Dieses Denkmal und der Friedhof ist Mahnung, Rührung und Trauer. Ich hatte Glück! Ich habe an einer kleinen Feier von Veteranen teilnehmen dürfen. Manch einer hat in der DDR seinen Dienst geleistet und die alten Geschichten rausgeholt. Nach dem die Telefonnummern ausgetauscht wurden, die Becher mit Selbstgebranntem gelehrt waren, die Lieder gesungen und alle Fotos gemacht waren geht es nach Hause ins Hotel…

Natürlich nicht ohne sich ewige Freundschaft und Wiedersehen zu versprechen. Im Mittelpunkt stand die freundschaftliche Begegnung der Völker, die weiter gepflegte wird, wider allen Sanktionen.

Heute, am 10.05.2022, ist auch noch ein Feiertag in Russland.

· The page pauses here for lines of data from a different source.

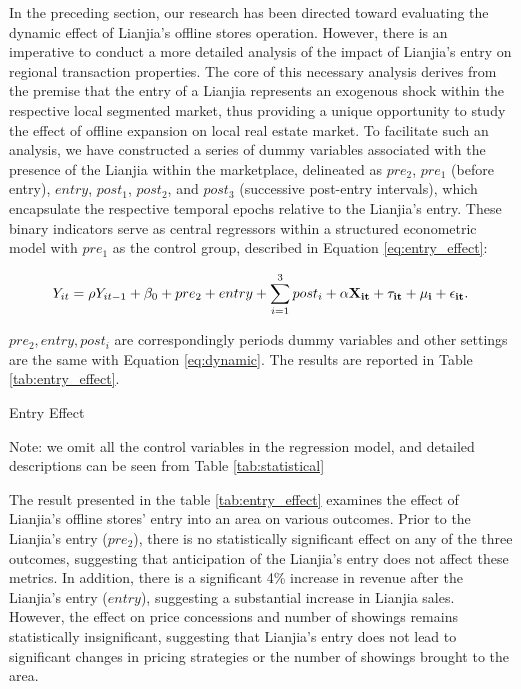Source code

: \documentclass[12pt]{article}
\begin{document}
In the preceding section, our research has been directed toward evaluating the dynamic effect of Lianjia's offline stores operation. However, there is an imperative to conduct a more detailed analysis of the impact of Lianjia's entry on regional transaction properties. The core of this necessary analysis derives from the premise that the entry of a Lianjia represents an exogenous shock within the respective local segmented market, thus providing a unique opportunity to study the effect of offline expansion on local real estate market. To facilitate such an analysis, we have constructed a series of dummy variables associated with the presence of the Lianjia within the marketplace, delineated as $pre_2$, $pre_1$ (before entry), $entry$, $post_1$, $post_2$, and $post_3$ (successive post-entry intervals), which encapsulate the respective temporal epochs relative to the Lianjia's entry. These binary indicators serve as central regressors within a structured econometric model with $pre_1$ as the control group, described in Equation \eqref{eq:entry_effect}:

\begin{equation}
    Y_{it} = \rho Y_{it-1} + \beta_0 +  pre_2 + entry + \sum_{i=1}^3 post_i + \bf{\alpha} \bf{X}_{it} + \tau_{it} + \mu_i + \epsilon_{it}.   \label{eq:entry_effect}
\end{equation}

$pre_2, entry, post_i$ are correspondingly periods dummy variables and other settings are the same with Equation \eqref{eq:dynamic}. The results are reported in Table \ref{tab:entry_effect}.

\begin{table}[htb!]
  \begin{center}
    \begin{scriptsize}
    \caption{Entry Effect}
    \label{tab:entry_effect}
      
    
    Note: we omit all the control variables in the regression model, and detailed descriptions can be seen from Table \ref{tab:statistical}
    \end{scriptsize}
  \end{center}
\end{table}

The result presented in the table \ref{tab:entry_effect} examines the effect of Lianjia's offline stores' entry into an area on various outcomes. Prior to the Lianjia's entry ($pre_2$), there is no statistically significant effect on any of the three outcomes, suggesting that anticipation of the Lianjia's entry does not affect these metrics. In addition, there is a significant 4\% increase in revenue after the Lianjia's entry ($entry$), suggesting a substantial increase in Lianjia sales. However, the effect on price concessions and number of showings remains statistically insignificant, suggesting that Lianjia's entry does not lead to significant changes in pricing strategies or the number of showings brought to the area.
\end{document}
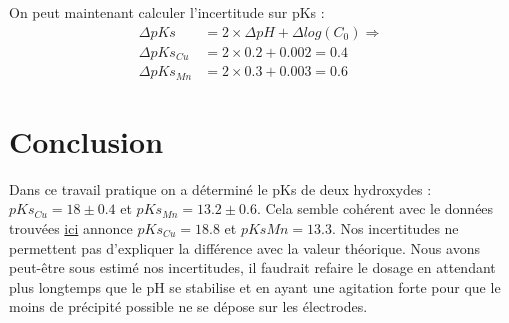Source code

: \documentclass[12pt]{article}
\begin{document}
On peut maintenant calculer l'incertitude sur pKs :
\begin{align*}
\Delta pKs&= 2\times \Delta pH + \Delta log(C_0) \Longrightarrow\\
\Delta pKs_{Cu}&= 2 \times 0.2 + 0.002= 0.4 \\
\Delta pKs_{Mn}&= 2 \times 0.3 + 0.003 = 0.6
\end{align*}

\newpage
\section*{Conclusion}
Dans ce travail pratique on a déterminé le pKs de deux hydroxydes : $pKs_{Cu}=18\pm 0.4$ et $pKs_{Mn}=13.2\pm 0.6$. Cela semble cohérent avec le données trouvées \href{https://owl.oit.umass.edu/departments/Chemistry/appendix/ksp.html}{ici} annonce $pKs_{Cu}=18.8$ et $pKs{Mn}=13.3$.
 Nos incertitudes ne permettent pas d'expliquer la différence avec la valeur théorique. Nous avons peut-être sous estimé nos incertitudes, il faudrait refaire le dosage en attendant plus longtemps que le pH se stabilise et en ayant une agitation forte pour que le moins de précipité possible ne se dépose sur les électrodes. 
\end{document}
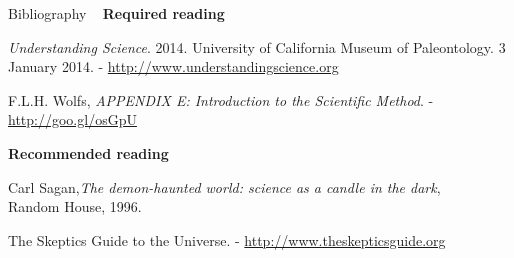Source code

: \documentclass[t]{beamer}
\begin{document}

\begin{ftst}
{Bibliography}
{\ }
\scriptsize
\textbf{Required reading}

\benums \textit{Understanding Science}. 2014. University of California Museum of Paleontology. 3 January 2014. - 
{\tiny \url{http://www.understandingscience.org}}
	\item F.L.H. Wolfs, \textit{APPENDIX E: Introduction to the Scientific Method}. - 
	{\tiny \url{http://goo.gl/osGpU}}
\eenum

\textbf{Recommended reading}

\benums Carl Sagan,\textit{The demon-haunted world: science as a candle in the dark},\\Random House, 1996.
	\item The Skeptics Guide to the Universe. - 
	{\tiny \url{http://www.theskepticsguide.org}}
\eenum
\end{ftst}



\end{document}
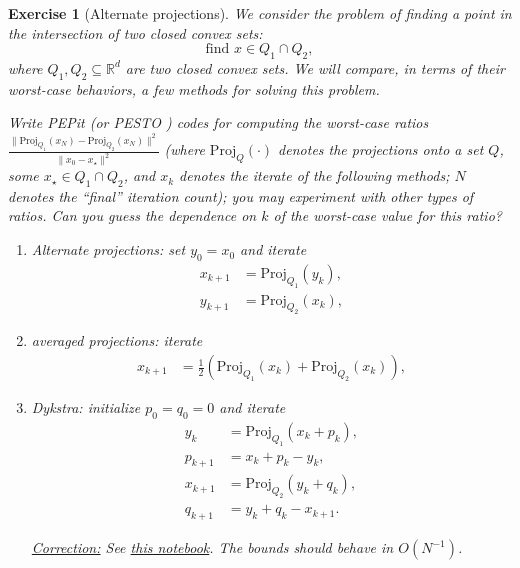 \documentclass[11pt,a4paper]{article}
\newcommand{\pesto}{{PESTO }}
\newcommand{\pepit}{{PEPit }}
\newcommand{\correction}[1]{{{\color{blue}\underline{Correction:} #1}}}
\newcommand{\correction}[1]{}
\newtheorem{exercise}{Exercise}
\begin{document}
\begin{exercise}[Alternate projections]\label{ex:alt} We consider the problem of finding a point in the intersection of two closed convex sets:
	\[ \text{find } x \in Q_1\cap Q_2,\]
where $Q_1,Q_2\subseteq \mathbb{R}^d$ are two closed convex sets. We will compare, in terms of their worst-case behaviors, a few methods for solving this problem. 

Write \pepit (or \pesto\!\!) codes for computing the worst-case ratios $\frac{\|\mathrm{Proj}_{Q_1}(x_N)-\mathrm{Proj}_{Q_2}(x_N)\|^2}{\|x_0-x_\star\|^2}$ (where $\mathrm{Proj}_Q(\cdot)$ denotes the projections onto a set $Q$, some $x_\star\in Q_1\cap Q_2$, and $x_k$ denotes the iterate of the following methods; $N$ denotes the ``final'' iteration count); you may experiment with other types of ratios. Can you guess the dependence on $k$ of the worst-case value for this ratio?
	\begin{enumerate}
	\item Alternate projections: set $y_0=x_0$ and iterate
	\begin{equation*}
	\begin{aligned}
	x_{k+1}&=\mathrm{Proj}_{Q_1}(y_k),\\
	y_{k+1}&=\mathrm{Proj}_{Q_2}(x_k),
	\end{aligned}
	\end{equation*}
	\item averaged projections: iterate
	\begin{equation*}
	\begin{aligned}
	x_{k+1}&= \frac12 \left(\mathrm{Proj}_{Q_1}(x_k)+\mathrm{Proj}_{Q_2}(x_k)\right),
	\end{aligned}
	\end{equation*}
	\item Dykstra: initialize $p_0=q_0=0$ and iterate
	\begin{equation*}
	\begin{aligned}
	y_{k}&=\mathrm{Proj}_{Q_1}(x_k+p_k),\\
	p_{k+1}&=x_k+p_k-y_k,\\
	x_{k+1}&=\mathrm{Proj}_{Q_2}(y_k+q_k),\\
	q_{k+1}&=y_k+q_k-x_{k+1}.
	\end{aligned}
	\end{equation*}
	
	\correction{See \href{https://github.com/PerformanceEstimation/Learning-Performance-Estimation/tree/main/Codes/Jupyter/Exercise11.ipynb}{this notebook}. The bounds should behave in $O(N^{-1})$.}
	\end{enumerate}
	\end{exercise}
\end{document}
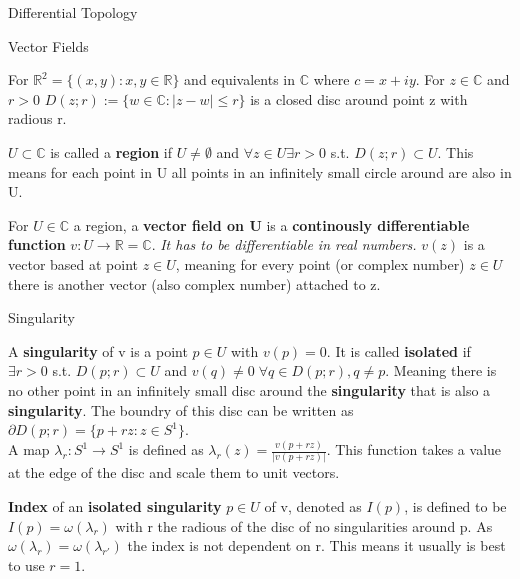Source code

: \documentclass[12pt, letterpaper]{article}
\begin{document}
\begin{section}{Differential Topology}
  \begin{subsection}{Vector Fields}

    For \(\mathbb{R}^{2} = \{ (x, y) : x, y \in \mathbb{R} \}\) and equivalents
    in \(\mathbb{C}\) where \(c = x + iy\). For \(z \in \mathbb{C}\) and \(r > 0\)
    \(D(z; r) := \{ w \in \mathbb{C} : |z - w| \leq r \}\) is a closed disc around
    point z with radious r.

    \(U \subset \mathbb{C}\) is called a \textbf{region} if \(U \neq \emptyset\)
    and \(\forall z \in U \exists r > 0\) s.t. \(D(z; r) \subset U\). This means
    for each point in U all points in an infinitely small circle around are
    also in U.

    For \(U \in \mathbb{C}\) a region, a \textbf{vector field on U} is a
    \textbf{continously differentiable function} \(v: U \to \mathbb{R} = \mathbb{C}\).
    \emph{It has to be differentiable in real numbers.} \(v(z)\) is a vector based
    at point \(z \in U\), meaning for every point (or complex number) \(z \in U\)
    there is another vector (also complex number) attached to z. \\

  \end{subsection}

  \begin{subsection}{Singularity}

    A \textbf{singularity} of v is a point \(p \in U\) with \(v(p) = 0\).
    It is called \textbf{isolated} if \(\exists r > 0\) s.t. \(D(p; r) \subset U\)
    and \(v(q) \neq 0 \; \forall q \in D(p; r), q \neq p\). Meaning there is no other
    point in an infinitely small disc around the \textbf{singularity} that is also
    a \textbf{singularity}.
    The boundry of this disc can be written as \(\partial D(p; r) =
    \{ p + rz : z \in  S^{1} \}\). \\
    A map \(\lambda_{r} : S^{1} \to S^{1}\) is defined as \(\lambda_{r}(z) =
    \frac{v(p + rz)}{|v(p + rz)|}\). This function takes a value at the edge
    of the disc and scale them to unit vectors.

    \textbf{Index} of an \textbf{isolated singularity} \(p \in U\) of v,
    denoted as \(I(p)\), is defined to be \(I(p) = \omega(\lambda_{r})\) with r
    the radious of the disc of no singularities around p. As \(\omega(\lambda_{r})
    = \omega(\lambda_{r'})\) the index is not dependent on r. This means it usually
    is best to use \(r = 1\).

  \end{subsection}


\end{section}
\end{document}
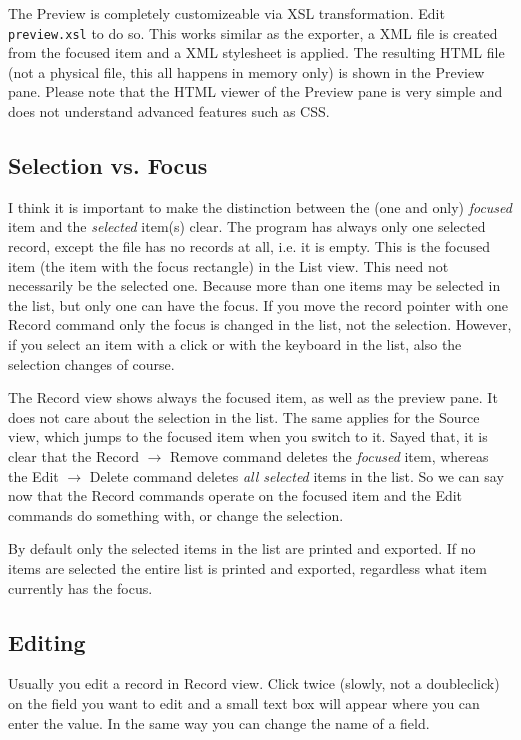 \documentclass[oneside,10pt]{article}
\begin{document}
The Preview is completely customizeable via XSL transformation. Edit \verb|preview.xsl|
to do so. This works similar as the exporter, a XML file is created from the focused
item and a XML stylesheet is applied. The resulting HTML file (not a physical file,
this all happens in memory only) is shown in the Preview pane. Please note that
the HTML viewer of the Preview pane is very simple and does not understand advanced
features such as CSS.

\subsection{Selection vs. Focus}
\label{sec:SelectionVsFocus}

I think it is important to make the distinction between the (one and only)
\emph{focused} item and the \emph{selected} item(s) clear. The program has always
only one selected record, except the file has no records at all, i.e. it is empty. This
is the focused item (the item with the focus rectangle) in the List
view. This need not necessarily be the selected one. Because more
than one items may be selected in the list, but only one can have the focus. If
you move the record pointer with one Record command only the focus is changed in
the list, not the selection. However, if you select an item with a click or with
the keyboard in the list, also the selection changes of course.

The Record view shows always the focused item, as well as the preview pane. It does not
care about the selection in the list. The same applies for the Source view, which
jumps to the focused item when you switch to it. Sayed that, it is clear that the
Record $\rightarrow$ Remove command deletes the \emph{focused} item, whereas the
Edit $\rightarrow$ Delete command deletes \emph{all selected} items in the list.
So we can say now that the Record commands operate on the focused item and the
Edit commands do something with, or change the selection.

By default only the selected items in the list are printed and
exported. If no items are selected the entire list is printed and
exported, regardless what item currently has the focus.

\subsection{Editing}
\label{sec:Editing}

Usually you edit a record in Record view. Click twice (slowly, not a doubleclick)
on the field you want to edit and a small text box will appear where you can enter
the value. In the same way you can change the name of a field.
\end{document}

Alle schlafen aus (auch den Rausch 😇). Grund und Gelegenheit einmal einzukaufen. Es gibt sehr gute Waren für einen guten Preis. Natürlich fängt das Gespräch hier immer mit der Frage nach dem Rabatt oder nach der Sonderaktion an. Das ist ernst gemeint und keine Einladung zum Ramschen.
Ja, hier ist immer offen (die Läden). Auch Feiertags. Die Straßen sind vormittags frei, die Schlaglöcher sind aber immer noch da. Und die sind gelegentlich gewaltig. In D undenkbar. Man lebt damit. Wahrscheinlich ist das der Grund, warum hier allerorts von Mietwagen abgeraten wird. Ein Museum ist das Gebot des Tages. Panorama: Voll, kein Reinkommen. Also bleibt das Museum der russischen Geschichte. Gute Erklärung und für das Verstehen der geschichtlichen Zusammenhänge unerlässlich. Warum alles so ist, wie es ist, wird aus russischer Sicht gut erklärt. Das Pawlow-Haus darf nicht fehlen. Wer Interesse hat -> Internet oder mich fragen. Habe allerdings nur wenig Zeit für die Antwort. Zur Entwicklung Russlands mache ich einen kleinen Film mit Informationen aus dem Museum. Nur Tatsachen, keine Wertung.
Zum Hotel zurück… kein Reinkommen… Bombendrohung! Polizei, Feuerwehr, das volle Programm. Дурак! Was macht der vermutlich einzige deutsche Tourist daraus? Richtig, er geht in die Kneipe, oder hier besser, Bar. Bin dennoch pünktlich ins Bett gekommen.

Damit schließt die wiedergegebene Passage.